Chief of Staff of the Syrian Army
- In office 2 January 1950 – 23 April 1951
- Preceded by: Sami al-Hinnawi
- Succeeded by: Fawzi Selu

Personal details
- Born: 1908 Aleppo, Aleppo Vilayet, Ottoman Syria, Ottoman Empire
- Died: 1979 (aged 70–71)

Military service
- Allegiance: French Mandate of Syria (1921–1946); Syria (1946–1954);
- Rank: Brigadier
- Battles/wars: 1948 Arab–Israeli War

= Anwar Bannud =

Syrian Army Chief of Staff

Anwar Bannud (أنور بنود) (1908–1979) was a Syrian military officer who served as the chief-of-staff of the Syrian Army from 1950 to 1951.

==Career==
===Early career===
Bannud began his military career at the Military Academy in Damascus. After his graduation in 1925, he served as an officer in the Army of the Levant. His service was distinguished and he rose quickly in the ranks to become a Colonel, the only Syrian officer to achieve that rank under the French mandate. In 1944 Bannud was appointed director of the Homs Military Academy, where he encouraged students to mutiny against the French occupation forces.

===Independence===
Bannud joined the newly established Syrian Army after French troops left Syria. When the 1948 Arab–Israeli War began, Bannud joined the Arab Liberation Army (ALA) under Fawzi al-Qawuqji, and became a commanding officer in the war. Bannud replaced Qawuqji after the latter resigned on 26 October 1948.

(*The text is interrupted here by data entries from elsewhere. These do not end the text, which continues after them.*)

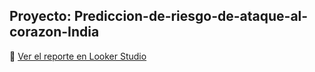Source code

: ## Proyecto: Prediccion-de-riesgo-de-ataque-al-corazon-India

🔗 [Ver el reporte en Looker Studio](https://lookerstudio.google.com/s/lnw1jSnA0BE)
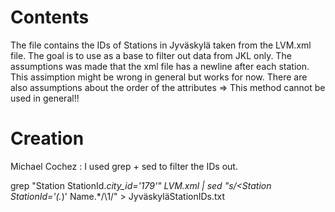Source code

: Contents
=======
The file contains the IDs of Stations in Jyväskylä taken from the LVM.xml file. The goal is to use as a base to filter out data from JKL only.
The assumptions was made that the xml file has a newline after each station. This assimption might be wrong in general but works for now.
There are also assumptions about the order of the attributes => This method cannot be used in general!!

Creation
========

Michael Cochez : I used grep + sed to filter the IDs out.

grep "Station StationId.*city_id='179'" LVM.xml | sed "s/<Station StationId='\(.*\)' Name.*/\1/" > JyväskyläStationIDs.txt
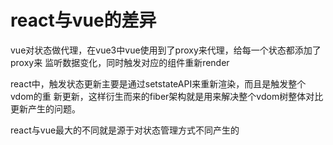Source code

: # react与vue的差异

vue对状态做代理，在vue3中vue使用到了proxy来代理，给每一个状态都添加了proxy来
监听数据变化，同时触发对应的组件重新render

react中，触发状态更新主要是通过setstateAPI来重新渲染，而且是触发整个vdom的重
新更新，这样衍生而来的fiber架构就是用来解决整个vdom树整体对比更新产生的问题。

react与vue最大的不同就是源于对状态管理方式不同产生的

Bannud blamed the civilian leadership in Damascus for the defeat in 1948 War, and supported the military coup of Chief-of-Staff Husni al-Zaim in March 1949 that overthrew President Shukri al-Quwatli. Bannud was appointed deputy chief-of-staff. However, he became disillusioned with al-Zaim's leadership and participated in a military coup against him on 14 August 1949. Four months later, Bannud, the commander of Aleppo garrison at the time, supported Adib Shishakli in a third successive coup in December 1949. As a reward for his loyalty, Shishakli, while preferring himself to stay behind the scenes as deputy chief-of-staff, appointed Bannud as chief-of-staff on 2 January 1950.

Nevertheless, his popularity in the army arose Shishkali's suspicion, and Bannud was dismissed on 23 April 1951, and exiled under the pretense of a military attaché post at the Syrian embassy in Ankara, Turkey. Bannud obliged, and he served at his post until the 1954 military coup that overthrew Shishakli's government.